Many small matrices speed-up for loops

Question

I have a large coordinate grid (vectors a and b), for which I generate and solve a matrix (10x10) equation. Is there a way for scipy.linalg.solve to accept vector input? So far my solution was to run for cycles over the coordinate arrays.

import time
import numpy as np
import scipy.linalg

N = 10
a = np.linspace(0, 1, 10**3)
b = np.linspace(0, 1, 2*10**3)
A = np.random.random((N, N))      # input matrix, not static

def f(a,b,n):     # array-filling function
   return a*b*n

def sol(x,y):   # matrix solver
   D = np.arange(0,N)
   B = f(x,y,D)**2 + f(x-1, y+1, D)      # source vector
   X = scipy.linalg.solve(A,B)
   return X    # output an N-size vector

start = time.time()

answer = np.zeros(shape=(a.size, b.size)) # predefine output array

for egg in range(a.size):             # an ugly double-for cycle
   for ham in range(b.size):
       aa = a[egg]
       bb = b[ham]
       answer[egg,ham] = sol(aa,bb)[0]

print time.time() - start

1) define your `A`, `B` arrays without a loop (see numpy tutorials on how to do that). 2) Assemble the `A` arrays for different coordinates, into one block diagonal matrix (see [`scipy.linalg.block_diag`](http://docs.scipy.org/doc/scipy-0.15.1/reference/generated/scipy.linalg.block_diag.html), and similarly concatenate B vectors. Finally, call `linalg.solve` once the result. — rth, Jul 22 '15 at 15:50
Thanks! 1) Yes, sorry for obscurity, the real function is more complicated. Removed the inner loop. 2) That would make A into a (1000*1000*10)**2. I don't think it is reasonable to invert such a matrix, even a block-diagonal one. — yevgeniy, Jul 22 '15 at 17:05
Thanks again! Vectorizing over only one axis makes a lot of sense to me now. A quick check yielded a ~30 times speedup compared to the loop method. To add to your answer, there is a `scipy.sparse.linalg.spsolve` routine which is optimized for sparse matrices unlike `linalg.solve`. — yevgeniy, Jul 22 '15 at 17:48
@yevgeniy you could post the solution you found as an answer... — Saullo G. P. Castro, Jul 23 '15 at 00:08
**Edit:** I mixed up two numbers, @rth method makes things ~30 times **slower**, actually. Thinking about it, it makes sense. A sparse matrix equation computational complexity is around O(N^3/2). Thus it is faster to run a double for loop (1000)^2 of small (dense) matrices (10)^3 = **10^9** than working with a large matrix (1000*1000*10)^3/2= **10^10.5**. — yevgeniy, Jul 23 '15 at 13:24
There is a lot wrong with this code; first of all, it wont run as-is. Secondly, you can get a large speedup by vectorizing all the loops; linalg.inv is a generalized ufunc, so it will invert a whole nd-array of matrices for you in a single call, should you want it to. But you don't appear to want to do any such thing; A is static, and the heavy-lifting of its inversion can be precomputed once, leaving you with a single vectorized linear product to solve your entire problem. But the bigger question is: what problem are you trying to solve in the first place? — Eelco Hoogendoorn, Jul 23 '15 at 14:26

score 3 · Answer 1 · answered Jul 23 '15 at 14:52

3

To illustrate my point about generalized ufuncs, and the ability to eliminate the loop over egg and ham, consider the following piece of code:

import numpy as np
A = np.random.randn(4,4,10,10)
AI = np.linalg.inv(A)
#check that generalized ufuncs work as expected
I = np.einsum('xyij,xyjk->xyik', A, AI)
print np.allclose(I, np.eye(10)[np.newaxis, np.newaxis, :, :])

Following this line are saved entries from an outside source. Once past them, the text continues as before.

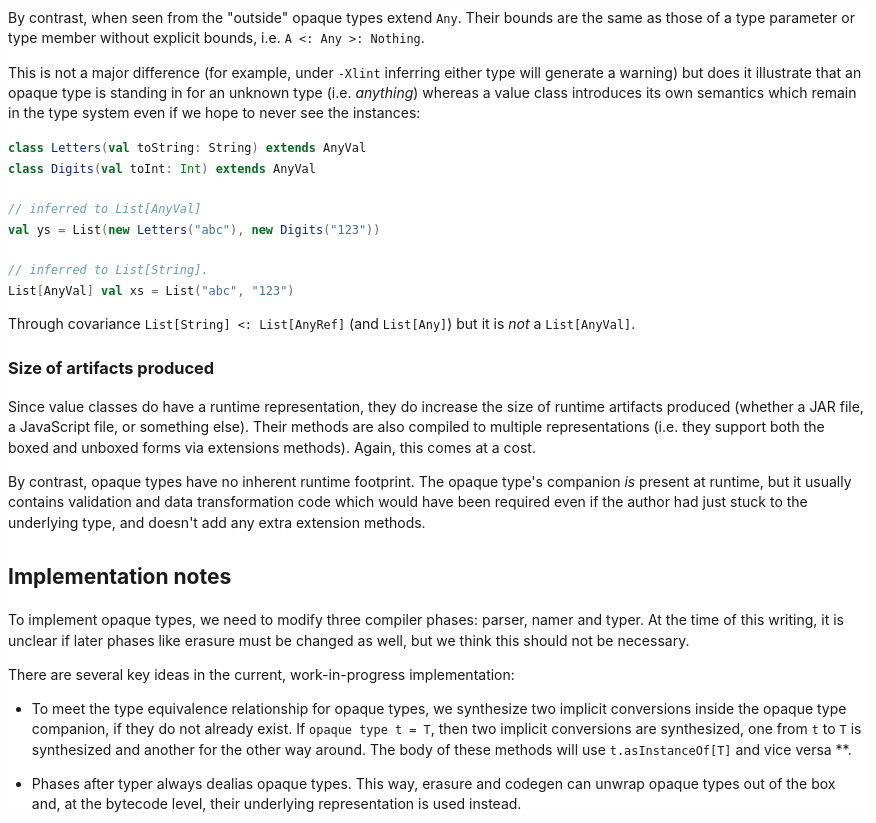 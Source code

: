 By contrast, when seen from the "outside" opaque types extend
`Any`. Their bounds are the same as those of a type parameter or type
member without explicit bounds, i.e. `A <: Any >: Nothing`.

This is not a major difference (for example, under `-Xlint` inferring
either type will generate a warning) but does it illustrate that an
opaque type is standing in for an unknown type (i.e. *anything*)
whereas a value class introduces its own semantics which remain in the
type system even if we hope to never see the instances:

```scala
class Letters(val toString: String) extends AnyVal
class Digits(val toInt: Int) extends AnyVal

// inferred to List[AnyVal]
val ys = List(new Letters("abc"), new Digits("123"))

// inferred to List[String].
List[AnyVal] val xs = List("abc", "123")
```

Through covariance `List[String] <: List[AnyRef]` (and `List[Any]`)
but it is *not* a `List[AnyVal]`.

### Size of artifacts produced

Since value classes do have a runtime representation, they do increase
the size of runtime artifacts produced (whether a JAR file, a
JavaScript file, or something else). Their methods are also compiled
to multiple representations (i.e. they support both the boxed and
unboxed forms via extensions methods). Again, this comes at a cost.

By contrast, opaque types have no inherent runtime footprint. The
opaque type's companion *is* present at runtime, but it usually
contains validation and data transformation code which would have been
required even if the author had just stuck to the underlying type, and
doesn't add any extra extension methods.

## Implementation notes

To implement opaque types, we need to modify three compiler phases: parser, namer and typer. At the
time of this writing, it is unclear if later phases like erasure must be changed as well, but we
think this should not be necessary.

There are several key ideas in the current, work-in-progress implementation:

 * To meet the type equivalence relationship for opaque types, we synthesize two implicit conversions
   inside the opaque type companion, if they do not already exist. If `opaque type t = T`, then
   two implicit conversions are synthesized, one from `t` to `T` is synthesized and another for the
   other way around. The body of these methods will use `t.asInstanceOf[T]` and vice versa **.

 * Phases after typer always dealias opaque types. This way, erasure and codegen can unwrap opaque
   types out of the box and, at the bytecode level, their underlying representation is used instead.


[Appendix A]: https://failex.blogspot.ch/2017/04/the-high-cost-of-anyval-subclasses.html
[Scala Language Specification]: https://www.scala-lang.org/files/archive/spec/2.12/
[type alias]: http://www.scala-lang.org/files/archive/spec/2.12/04-basic-declarations-and-definitions.html#type-declarations-and-type-aliases
[5.5. Object definitions]: http://www.scala-lang.org/files/archive/spec/2.12/05-classes-and-objects.html#object-definitions
[3.5.1. Equivalence]: http://www.scala-lang.org/files/archive/spec/2.12/03-types.html#equivalence
[Scala.js]: https://www.scala-js.org/
[Scala Native]: https://github.com/scala-native/scala-native
[beta reducing]: https://en.wikipedia.org/wiki/Beta_normal_form
[SIP-15]: http://docs.scala-lang.org/sips/value-classes.html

answered Jul 23 '15 at 14:52

Eelco Hoogendoorn

10,459
1
44
42

Yes, this is the best approach here. My answer addresses a more general case, where the A array is not fixed for all loop elements and cannot therefore be inversed in advance. – rth Jul 23 '15 at 15:07
1

Yes, @rth has got it right, matrix A changes. I have to generate a new one for every coordinate point. My own attempts to vectorize generation+solution have failed. So the question is, can I generate an array of A matrices (and corresponding B vectors) and solve **Ax=B** instead of looping? – yevgeniy Jul 23 '15 at 15:58
1

Yes, the same properties which apply to np.linalg.inv, apply to np.linalg.solve. If you need to know the specifics of how to vectorize those matrices ,you need to provide more detail in your question, since right now the formulation of your question contains a single static matrix. – Eelco Hoogendoorn Jul 23 '15 at 23:50

rth · Accepted Answer · 2015-07-23T15:19:29.040

@yevgeniy You are right, efficiently solving multiple independent linear systems A x = b with scipy a bit tricky (assuming an A array that changes for every iteration).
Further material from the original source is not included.